Exercise directions:
Beneath this task are records; state how many of their lines hold the word "data", and nothing else.

--- Record extracts Enclosed Below ---

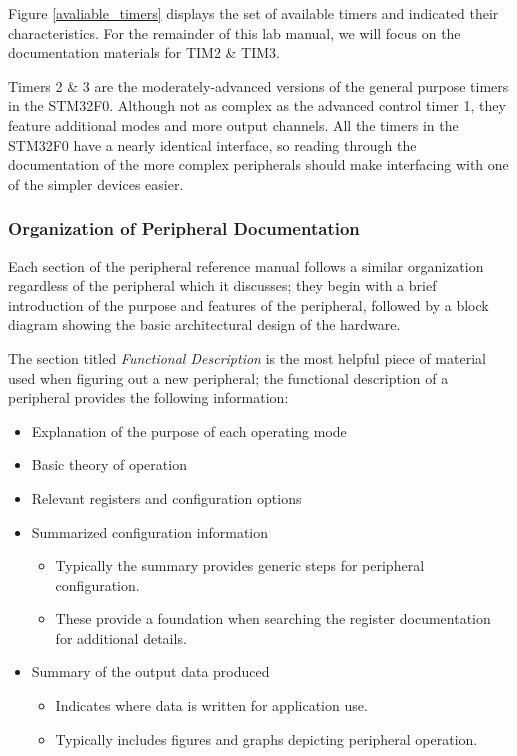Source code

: \documentclass[openany,11pt,fleqn]{book} %
\begin{document}
    Figure \ref{avaliable_timers} displays the set of available timers and indicated their characteristics. For the remainder of this lab manual, we will focus on the documentation materials for TIM2 \& TIM3. 
    
    Timers 2 \& 3 are the moderately-advanced versions of the general purpose timers in the STM32F0. Although not as complex as the advanced control timer 1, they feature additional modes and more output channels. All the timers in the STM32F0 have a nearly identical interface, so reading through the documentation of the more complex peripherals should make interfacing with one of the simpler devices easier. 
    
    \subsubsection{Organization of Peripheral Documentation}
    Each section of the peripheral reference manual follows a similar organization regardless of the peripheral which it discusses; they begin with a brief introduction of the purpose and features of the peripheral, followed by a block diagram showing the basic architectural design of the hardware. 
    
    The section titled \textit{Functional Description} is the most helpful piece of material used when figuring out a new peripheral; the functional description of a peripheral provides the following information:
    
    \begin{itemize}
        \item Explanation of the purpose of each operating mode 
        \item Basic theory of operation 
        \item Relevant registers and configuration options 
        \item Summarized configuration information
        \begin{itemize}
            \item Typically the summary provides generic steps for peripheral configuration. 
            \item These provide a foundation when searching the register documentation for additional details. 
        \end{itemize}
        \item Summary of the output data produced
        \begin{itemize}
            \item Indicates where data is written for application use.
            \item Typically includes figures and graphs depicting peripheral operation.
        \end{itemize}
    \end{itemize}
\end{document}
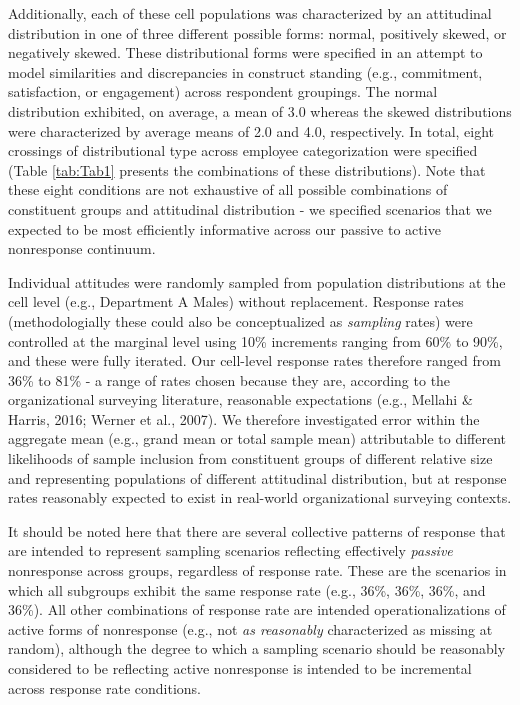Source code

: \documentclass[
  man,mask]{apa7}
\begin{document}
Additionally, each of these cell populations was characterized by an attitudinal distribution in one of three different possible forms: normal, positively skewed, or negatively skewed. These distributional forms were specified in an attempt to model similarities and discrepancies in construct standing (e.g., commitment, satisfaction, or engagement) across respondent groupings. The normal distribution exhibited, on average, a mean of 3.0 whereas the skewed distributions were characterized by average means of 2.0 and 4.0, respectively. In total, eight crossings of distributional type across employee categorization were specified (Table \ref{tab:Tab1} presents the combinations of these distributions). Note that these eight conditions are not exhaustive of all possible combinations of constituent groups and attitudinal distribution - we specified scenarios that we expected to be most efficiently informative across our passive to active nonresponse continuum.

Individual attitudes were randomly sampled from population distributions at the cell level (e.g., Department A Males) without replacement. Response rates (methodologially these could also be conceptualized as \emph{sampling} rates) were controlled at the marginal level using 10\% increments ranging from 60\% to 90\%, and these were fully iterated. Our cell-level response rates therefore ranged from 36\% to 81\% - a range of rates chosen because they are, according to the organizational surveying literature, reasonable expectations (e.g., Mellahi \& Harris, 2016; Werner et al., 2007). We therefore investigated error within the aggregate mean (e.g., grand mean or total sample mean) attributable to different likelihoods of sample inclusion from constituent groups of different relative size and representing populations of different attitudinal distribution, but at response rates reasonably expected to exist in real-world organizational surveying contexts.

It should be noted here that there are several collective patterns of response that are intended to represent sampling scenarios reflecting effectively \emph{passive} nonresponse across groups, regardless of response rate. These are the scenarios in which all subgroups exhibit the same response rate (e.g., 36\%, 36\%, 36\%, and 36\%). All other combinations of response rate are intended operationalizations of active forms of nonresponse (e.g., not \emph{as reasonably} characterized as missing at random), although the degree to which a sampling scenario should be reasonably considered to be reflecting active nonresponse is intended to be incremental across response rate conditions.
\end{document}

--- End of Enclosed Record extracts ---

Solution:
2